### Exercise description
Give an unaltered copy of the listing below, minus its pictures.
--
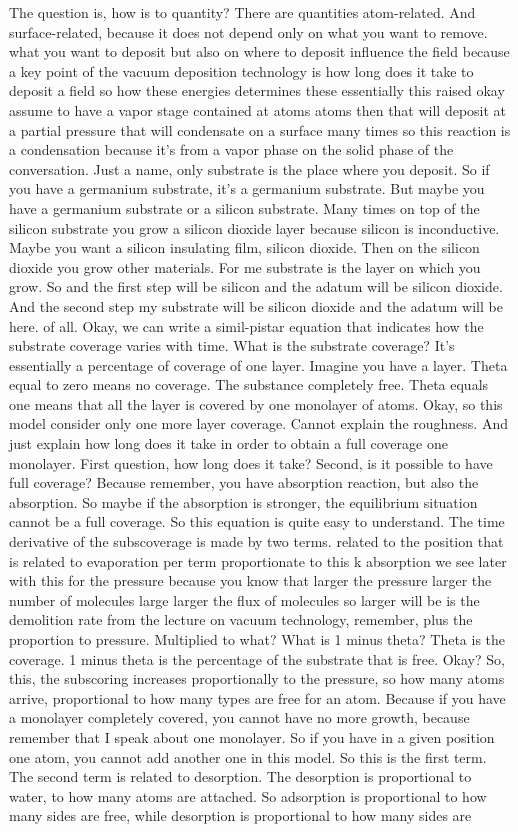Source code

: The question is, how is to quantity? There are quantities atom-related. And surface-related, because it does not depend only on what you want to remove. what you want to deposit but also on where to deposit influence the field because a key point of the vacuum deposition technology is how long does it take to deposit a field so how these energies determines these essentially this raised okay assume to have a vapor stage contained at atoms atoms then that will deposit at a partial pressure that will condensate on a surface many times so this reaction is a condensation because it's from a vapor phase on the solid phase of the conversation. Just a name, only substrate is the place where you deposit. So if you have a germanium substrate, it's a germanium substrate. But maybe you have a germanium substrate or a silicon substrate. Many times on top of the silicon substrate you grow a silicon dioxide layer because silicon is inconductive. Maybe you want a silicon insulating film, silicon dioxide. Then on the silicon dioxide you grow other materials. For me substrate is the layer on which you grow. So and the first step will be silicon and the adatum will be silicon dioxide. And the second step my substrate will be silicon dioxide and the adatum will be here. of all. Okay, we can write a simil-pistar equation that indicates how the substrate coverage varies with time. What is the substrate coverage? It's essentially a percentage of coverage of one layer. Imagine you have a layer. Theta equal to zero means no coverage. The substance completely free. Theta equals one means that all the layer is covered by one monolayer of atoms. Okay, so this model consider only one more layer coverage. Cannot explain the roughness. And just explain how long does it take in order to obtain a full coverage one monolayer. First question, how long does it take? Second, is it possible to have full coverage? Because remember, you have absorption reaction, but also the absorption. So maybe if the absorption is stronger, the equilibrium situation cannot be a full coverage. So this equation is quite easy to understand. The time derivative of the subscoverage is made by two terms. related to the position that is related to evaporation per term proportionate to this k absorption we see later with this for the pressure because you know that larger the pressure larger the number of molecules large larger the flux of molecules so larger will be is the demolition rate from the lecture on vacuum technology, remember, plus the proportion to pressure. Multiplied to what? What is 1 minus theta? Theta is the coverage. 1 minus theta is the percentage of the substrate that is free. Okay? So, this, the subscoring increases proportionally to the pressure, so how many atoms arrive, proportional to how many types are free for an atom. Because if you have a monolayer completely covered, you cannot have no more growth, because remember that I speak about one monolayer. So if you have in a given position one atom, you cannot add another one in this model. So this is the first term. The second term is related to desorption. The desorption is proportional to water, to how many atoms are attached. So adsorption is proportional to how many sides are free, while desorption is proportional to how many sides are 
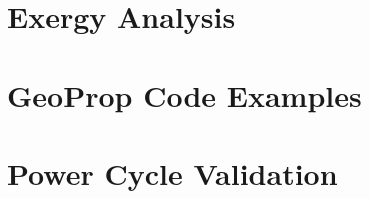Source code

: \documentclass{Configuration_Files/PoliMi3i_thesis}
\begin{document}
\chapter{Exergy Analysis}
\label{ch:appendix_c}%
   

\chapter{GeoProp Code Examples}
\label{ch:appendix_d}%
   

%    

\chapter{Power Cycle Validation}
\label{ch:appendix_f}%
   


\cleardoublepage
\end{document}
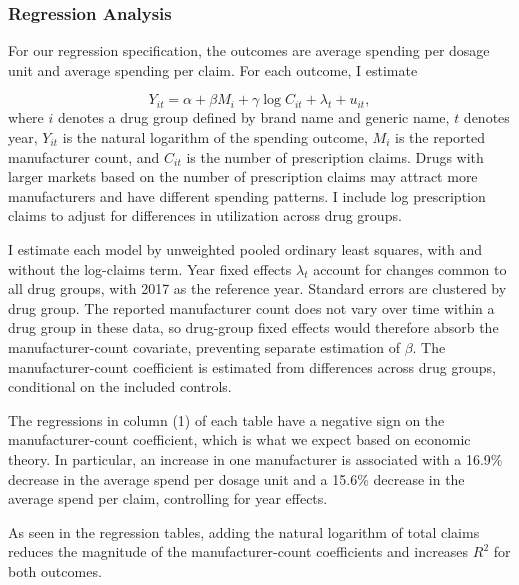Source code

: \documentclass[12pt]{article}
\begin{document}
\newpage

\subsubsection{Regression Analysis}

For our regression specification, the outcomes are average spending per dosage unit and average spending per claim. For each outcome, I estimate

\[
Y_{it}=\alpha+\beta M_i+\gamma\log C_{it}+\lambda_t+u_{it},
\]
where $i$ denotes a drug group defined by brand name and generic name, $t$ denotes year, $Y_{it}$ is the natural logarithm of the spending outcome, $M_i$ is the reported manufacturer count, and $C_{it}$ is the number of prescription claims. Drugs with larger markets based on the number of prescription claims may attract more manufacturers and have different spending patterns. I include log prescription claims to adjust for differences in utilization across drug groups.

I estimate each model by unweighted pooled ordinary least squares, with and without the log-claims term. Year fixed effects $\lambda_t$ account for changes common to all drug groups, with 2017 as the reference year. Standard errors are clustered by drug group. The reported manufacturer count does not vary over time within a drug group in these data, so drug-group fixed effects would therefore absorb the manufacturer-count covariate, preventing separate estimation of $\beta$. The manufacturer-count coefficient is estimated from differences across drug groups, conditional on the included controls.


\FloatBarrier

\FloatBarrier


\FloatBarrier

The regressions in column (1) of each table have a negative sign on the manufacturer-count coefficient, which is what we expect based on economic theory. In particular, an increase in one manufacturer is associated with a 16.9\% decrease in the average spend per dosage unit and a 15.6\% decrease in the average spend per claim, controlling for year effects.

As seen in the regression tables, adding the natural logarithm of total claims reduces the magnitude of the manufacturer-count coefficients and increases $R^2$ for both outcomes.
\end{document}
--
### Your response
Source code

: The question is, how is to quantity? There are quantities atom-related. And surface-related, because it does not depend only on what you want to remove. what you want to deposit but also on where to deposit influence the field because a key point of the vacuum deposition technology is how long does it take to deposit a field so how these energies determines these essentially this raised okay assume to have a vapor stage contained at atoms atoms then that will deposit at a partial pressure that will condensate on a surface many times so this reaction is a condensation because it's from a vapor phase on the solid phase of the conversation. Just a name, only substrate is the place where you deposit. So if you have a germanium substrate, it's a germanium substrate. But maybe you have a germanium substrate or a silicon substrate. Many times on top of the silicon substrate you grow a silicon dioxide layer because silicon is inconductive. Maybe you want a silicon insulating film, silicon dioxide. Then on the silicon dioxide you grow other materials. For me substrate is the layer on which you grow. So and the first step will be silicon and the adatum will be silicon dioxide. And the second step my substrate will be silicon dioxide and the adatum will be here. of all. Okay, we can write a simil-pistar equation that indicates how the substrate coverage varies with time. What is the substrate coverage? It's essentially a percentage of coverage of one layer. Imagine you have a layer. Theta equal to zero means no coverage. The substance completely free. Theta equals one means that all the layer is covered by one monolayer of atoms. Okay, so this model consider only one more layer coverage. Cannot explain the roughness. And just explain how long does it take in order to obtain a full coverage one monolayer. First question, how long does it take? Second, is it possible to have full coverage? Because remember, you have absorption reaction, but also the absorption. So maybe if the absorption is stronger, the equilibrium situation cannot be a full coverage. So this equation is quite easy to understand. The time derivative of the subscoverage is made by two terms. related to the position that is related to evaporation per term proportionate to this k absorption we see later with this for the pressure because you know that larger the pressure larger the number of molecules large larger the flux of molecules so larger will be is the demolition rate from the lecture on vacuum technology, remember, plus the proportion to pressure. Multiplied to what? What is 1 minus theta? Theta is the coverage. 1 minus theta is the percentage of the substrate that is free. Okay? So, this, the subscoring increases proportionally to the pressure, so how many atoms arrive, proportional to how many types are free for an atom. Because if you have a monolayer completely covered, you cannot have no more growth, because remember that I speak about one monolayer. So if you have in a given position one atom, you cannot add another one in this model. So this is the first term. The second term is related to desorption. The desorption is proportional to water, to how many atoms are attached. So adsorption is proportional to how many sides are free, while desorption is proportional to how many sides are 
Source code

: \documentclass{Configuration_Files/PoliMi3i_thesis}
\begin{document}
\chapter{Exergy Analysis}
\label{ch:appendix_c}%
   

\chapter{GeoProp Code Examples}
\label{ch:appendix_d}%
   

%    

\chapter{Power Cycle Validation}
\label{ch:appendix_f}%
   


\cleardoublepage
\end{document}
Source code

: \documentclass[12pt]{article}
\begin{document}
\newpage

\subsubsection{Regression Analysis}

For our regression specification, the outcomes are average spending per dosage unit and average spending per claim. For each outcome, I estimate

\[
Y_{it}=\alpha+\beta M_i+\gamma\log C_{it}+\lambda_t+u_{it},
\]
where $i$ denotes a drug group defined by brand name and generic name, $t$ denotes year, $Y_{it}$ is the natural logarithm of the spending outcome, $M_i$ is the reported manufacturer count, and $C_{it}$ is the number of prescription claims. Drugs with larger markets based on the number of prescription claims may attract more manufacturers and have different spending patterns. I include log prescription claims to adjust for differences in utilization across drug groups.

I estimate each model by unweighted pooled ordinary least squares, with and without the log-claims term. Year fixed effects $\lambda_t$ account for changes common to all drug groups, with 2017 as the reference year. Standard errors are clustered by drug group. The reported manufacturer count does not vary over time within a drug group in these data, so drug-group fixed effects would therefore absorb the manufacturer-count covariate, preventing separate estimation of $\beta$. The manufacturer-count coefficient is estimated from differences across drug groups, conditional on the included controls.


\FloatBarrier

\FloatBarrier


\FloatBarrier

The regressions in column (1) of each table have a negative sign on the manufacturer-count coefficient, which is what we expect based on economic theory. In particular, an increase in one manufacturer is associated with a 16.9\% decrease in the average spend per dosage unit and a 15.6\% decrease in the average spend per claim, controlling for year effects.

As seen in the regression tables, adding the natural logarithm of total claims reduces the magnitude of the manufacturer-count coefficients and increases $R^2$ for both outcomes.
\end{document}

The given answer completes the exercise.